This will run the API on a single machine. 

However, is your startup grows, how do you make sure you can continue to serve clients?

### Let's try to scale this across several machines

If we are not on the same network, use Tailscale to hop on the same vpn.

#### Install Ray

In [None]:
!pip install ray[all]

#### Deploy FastAPI on a cluster (via Ray)

In [None]:
%%writefile simple_api_ray.py

from fastapi import FastAPI
from typing import Dict
from ray import serve
import ray

#ray.init(address="192.168.12.239:10001") 
#ray.init(ignore_reinit_error=True)

app = FastAPI()

@app.get("/status")
def status() -> Dict[str, str]:
    """Simple health check endpoint."""
    return {"status": "ok"}


@app.get("/compute")
def fibonacci(n: int):
    """Compute Fibonacci sequence up to n (inclusive)."""
    if n <= 0:
        return []
    fib = [0, 1]
    while fib[-1] + fib[-2] <= n:
        fib.append(fib[-1] + fib[-2])
    return fib

@serve.deployment
@serve.ingress(app)
class FastAPIWrapper:
    pass

serve.run(FastAPIWrapper.bind(), route_prefix="/")

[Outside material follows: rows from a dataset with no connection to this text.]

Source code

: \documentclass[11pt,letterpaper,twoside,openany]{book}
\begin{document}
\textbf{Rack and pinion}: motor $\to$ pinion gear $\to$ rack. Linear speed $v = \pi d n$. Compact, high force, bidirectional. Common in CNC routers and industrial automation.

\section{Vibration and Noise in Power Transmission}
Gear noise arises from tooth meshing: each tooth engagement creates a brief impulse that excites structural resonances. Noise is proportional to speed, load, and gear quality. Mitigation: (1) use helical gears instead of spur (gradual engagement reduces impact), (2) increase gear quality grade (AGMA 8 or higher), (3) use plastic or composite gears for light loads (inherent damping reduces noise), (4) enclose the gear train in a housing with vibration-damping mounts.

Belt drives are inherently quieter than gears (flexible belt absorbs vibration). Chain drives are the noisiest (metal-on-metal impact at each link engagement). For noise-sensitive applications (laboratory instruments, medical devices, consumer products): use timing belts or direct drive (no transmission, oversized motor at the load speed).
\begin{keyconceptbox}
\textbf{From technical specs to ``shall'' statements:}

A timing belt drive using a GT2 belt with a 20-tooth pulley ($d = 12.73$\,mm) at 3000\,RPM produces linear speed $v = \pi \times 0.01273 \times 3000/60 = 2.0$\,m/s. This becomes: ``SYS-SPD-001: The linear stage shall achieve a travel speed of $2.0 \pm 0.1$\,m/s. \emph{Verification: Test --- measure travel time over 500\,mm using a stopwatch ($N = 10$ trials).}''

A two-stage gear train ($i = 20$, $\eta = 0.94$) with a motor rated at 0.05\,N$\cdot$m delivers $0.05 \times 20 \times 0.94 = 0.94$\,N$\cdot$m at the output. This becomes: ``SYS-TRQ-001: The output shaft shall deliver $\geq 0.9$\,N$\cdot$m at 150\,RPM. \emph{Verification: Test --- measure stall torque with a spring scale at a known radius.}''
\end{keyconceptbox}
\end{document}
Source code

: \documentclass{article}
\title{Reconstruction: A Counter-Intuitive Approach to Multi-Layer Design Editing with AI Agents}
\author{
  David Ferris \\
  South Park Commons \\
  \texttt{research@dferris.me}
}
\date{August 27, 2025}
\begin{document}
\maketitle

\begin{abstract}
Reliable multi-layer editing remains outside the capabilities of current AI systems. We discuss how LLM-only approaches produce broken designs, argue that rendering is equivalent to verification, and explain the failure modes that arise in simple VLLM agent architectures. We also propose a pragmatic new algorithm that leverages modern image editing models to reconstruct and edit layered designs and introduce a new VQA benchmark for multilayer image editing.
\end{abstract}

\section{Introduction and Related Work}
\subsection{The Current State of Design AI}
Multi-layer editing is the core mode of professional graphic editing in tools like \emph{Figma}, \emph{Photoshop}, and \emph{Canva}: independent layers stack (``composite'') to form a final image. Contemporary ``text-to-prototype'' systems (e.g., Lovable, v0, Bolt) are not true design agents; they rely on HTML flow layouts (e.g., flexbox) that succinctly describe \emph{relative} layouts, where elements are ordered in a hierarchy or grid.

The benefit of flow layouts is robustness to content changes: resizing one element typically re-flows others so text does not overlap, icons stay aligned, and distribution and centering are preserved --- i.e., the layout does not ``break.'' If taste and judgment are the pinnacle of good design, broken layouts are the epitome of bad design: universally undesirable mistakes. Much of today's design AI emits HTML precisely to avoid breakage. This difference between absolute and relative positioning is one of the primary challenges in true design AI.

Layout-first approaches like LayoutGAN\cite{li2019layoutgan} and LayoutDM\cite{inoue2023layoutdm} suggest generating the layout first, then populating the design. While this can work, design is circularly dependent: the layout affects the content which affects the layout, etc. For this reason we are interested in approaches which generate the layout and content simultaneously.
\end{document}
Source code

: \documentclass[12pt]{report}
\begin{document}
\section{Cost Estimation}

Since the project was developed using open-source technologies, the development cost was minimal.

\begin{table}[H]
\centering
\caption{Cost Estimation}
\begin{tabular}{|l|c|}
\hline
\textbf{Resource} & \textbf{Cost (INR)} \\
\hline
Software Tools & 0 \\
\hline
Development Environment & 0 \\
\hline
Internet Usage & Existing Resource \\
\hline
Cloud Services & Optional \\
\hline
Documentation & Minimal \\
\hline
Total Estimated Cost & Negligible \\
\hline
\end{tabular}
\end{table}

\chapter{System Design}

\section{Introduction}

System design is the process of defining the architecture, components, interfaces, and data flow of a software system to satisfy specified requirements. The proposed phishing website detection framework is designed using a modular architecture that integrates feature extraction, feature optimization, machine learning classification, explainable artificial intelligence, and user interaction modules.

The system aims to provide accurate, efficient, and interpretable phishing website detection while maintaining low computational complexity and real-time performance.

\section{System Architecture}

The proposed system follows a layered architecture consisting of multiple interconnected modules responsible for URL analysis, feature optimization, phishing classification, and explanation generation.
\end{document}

# python simple_api_ray.py
# http://localhost:8000/compute?n=10

In [None]:
%%writefile simple_api_ray2.py

import requests
from fastapi import FastAPI
from ray import serve

# 1: Define a FastAPI app and wrap it in a deployment with a route handler.
app = FastAPI()


@serve.deployment
@serve.ingress(app)
class FastAPIDeployment:
    # FastAPI will automatically parse the HTTP request for us.
    @app.get("/hello")
    def say_hello(self, name: str) -> str:
        return f"Hello {name}!"


# 2: Deploy the deployment.
serve.run(FastAPIDeployment.bind(), route_prefix="/", )

# 3: Query the deployment and print the result.
# print(requests.get("http://localhost:8000/hello", params={"name": "Theodore"}).json())
# "Hello Theodore!"